The "this" pointer, is a 32 bit number, which wrong.  I assume that somewhere
someone has truncated the top 32 bits by casting to/from an integer.  I am
having some problems with the debugger, so I can not go up any further,
but I did put in some code and this is the second call to AcquireRowHandle().

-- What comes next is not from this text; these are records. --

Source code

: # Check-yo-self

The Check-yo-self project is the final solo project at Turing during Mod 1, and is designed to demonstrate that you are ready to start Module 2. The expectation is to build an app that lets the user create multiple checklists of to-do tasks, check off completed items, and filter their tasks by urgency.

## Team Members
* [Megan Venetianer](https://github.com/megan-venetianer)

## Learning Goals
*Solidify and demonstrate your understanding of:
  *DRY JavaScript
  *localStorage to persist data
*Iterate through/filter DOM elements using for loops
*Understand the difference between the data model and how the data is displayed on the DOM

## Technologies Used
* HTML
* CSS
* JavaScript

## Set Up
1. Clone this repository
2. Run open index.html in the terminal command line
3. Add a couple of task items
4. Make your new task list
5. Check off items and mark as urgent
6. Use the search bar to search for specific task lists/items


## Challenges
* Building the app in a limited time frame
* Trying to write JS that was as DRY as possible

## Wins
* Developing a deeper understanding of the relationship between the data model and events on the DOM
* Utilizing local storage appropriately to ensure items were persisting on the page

I think what is happening is that the memory management code for mork
is returning this pointer after it has recycled it.  I dont know the
code very well.  Can anyone shed any light on how this works?
Status: RESOLVED → REOPENED
Resolution: FIXED → ---
David Mc who wrote this code has left the company - I know how to read the code
but I can't really tell you how things work more than you already know, I'm
afraid. It sounds like something going on in mork pools. Perhaps the handles are
truncating the pointers. You can try turning off the pools in morkConfig.h by
commenting out the appropriate #define.
OK, I made a little more progress.  Here is the code that extracts the
recycled row element pointer:

/*| get_assoc: read the key and/or value at index inPos
|*/
void
morkMap::get_assoc(void* outKey, void* outVal, mork_pos inPos) const
{
  mork_num valSize = this->FormValSize();
  if ( valSize && outVal ) /* map holds values? caller wants the value? */
  {

valSize is 4, which is wrong.  I assume this value was set by the person
who saved it, but I dont know where that was yet.  My stack frame looks
like this:

>0  0x3000f84d6dc in ((morkMap*)0x14047cb00)->get_assoc(outKey=0x0,
outVal=0x11fffaf38, inPos=0)
"/house/jnance/mbuild/mozilla/db/mork/src/morkMap.cpp":268
    268   if ( valSize && outVal ) /* map holds values? caller wants the value? 
>1  0x3000f84e614 in ((morkMap*)0x14047cb00)->Get(ev=0x14025ec00,
inKey=0x11fffaf40, outKey=0x0, outVal=0x11fffaf38, outChange=0x0)
"/house/jnance/mbuild/mozilla/db/mork/src/morkMap.cpp":683
    683       this->get_assoc(outKey, outVal, i);
#3  0x3000f859e4c in ((morkAtomRowMap*)0x14047cb00)->GetAid(ev=0x14025ec00,
inAid=129)
"/house/jnance/mbuild/mozilla/db/mork/src/morkAtomMap.h~alt~deccxx_CDDAEC6C":334
#4  0x3000f85ae60 in ((morkRowSpace*)0x140243f80)->FindRow(ev=0x14025ec00,
inCol=130, inYarn=0x11fffb0d8)
"/house/jnance/mbuild/mozilla/db/mork/src/morkRowSpace.cpp":554
#5  0x3000f85ff00 in ((morkStore*)0x1401fd800)->FindRow(ev=0x14025ec00,
inScope=128, inColumn=130, inYarn=0x11fffb0d8)
"/house/jnance/mbuild/mozilla/db/mork/src/morkStore.cpp":1204
#6  0x3000f83c104 in ((orkinStore*)0x14025e800)->FindRow(mev=0x14025ed48,
inRowScope=128, inColumn=130, inTargetCellValue=0x11fffb0d8,
outRowOid=0x11fffb0d0, acqRow=0x11fffb0c8)
"/house/jnance/mbuild/mozilla/db/mork/src/orkinStore.cpp":685
#7  0x3000f009dd4 in
((nsGlobalHistory*)0x1402a5fa0)->SetPageTitle(aURL=0x1409edd10="file:///house/jnance/atom.html",
aTitle=0x1409ee080)
"/house/jnance/mbuild/mozilla/xpfe/components/history/src/nsGlobalHistory.cpp":664
#8  0x3000d01d0e0 in ((nsDocShell*)0x140985300)->SetTitle(aTitle=0x1409ee080)
"/house/jnance/mbuild/mozilla/docshell/base/nsDocShell.cpp":1633
#9  0x30012bc6fb0 in ((nsHTMLDocument*)0x140a38800)->SetTitle(aTitle=const class
{ ... })
"/house/jnance/mbuild/mozilla/layout/html/document/src/nsHTMLDocument.cpp":792
I found the problem, and I have a fix.  I am not exactly sure its the
right fix, but it works.  The problem is we are storing pointers in a
hash table, and when we created the hash table, we told it the size of
the stuff we were putting in it was 4, which is wrong on 64 bit OSs.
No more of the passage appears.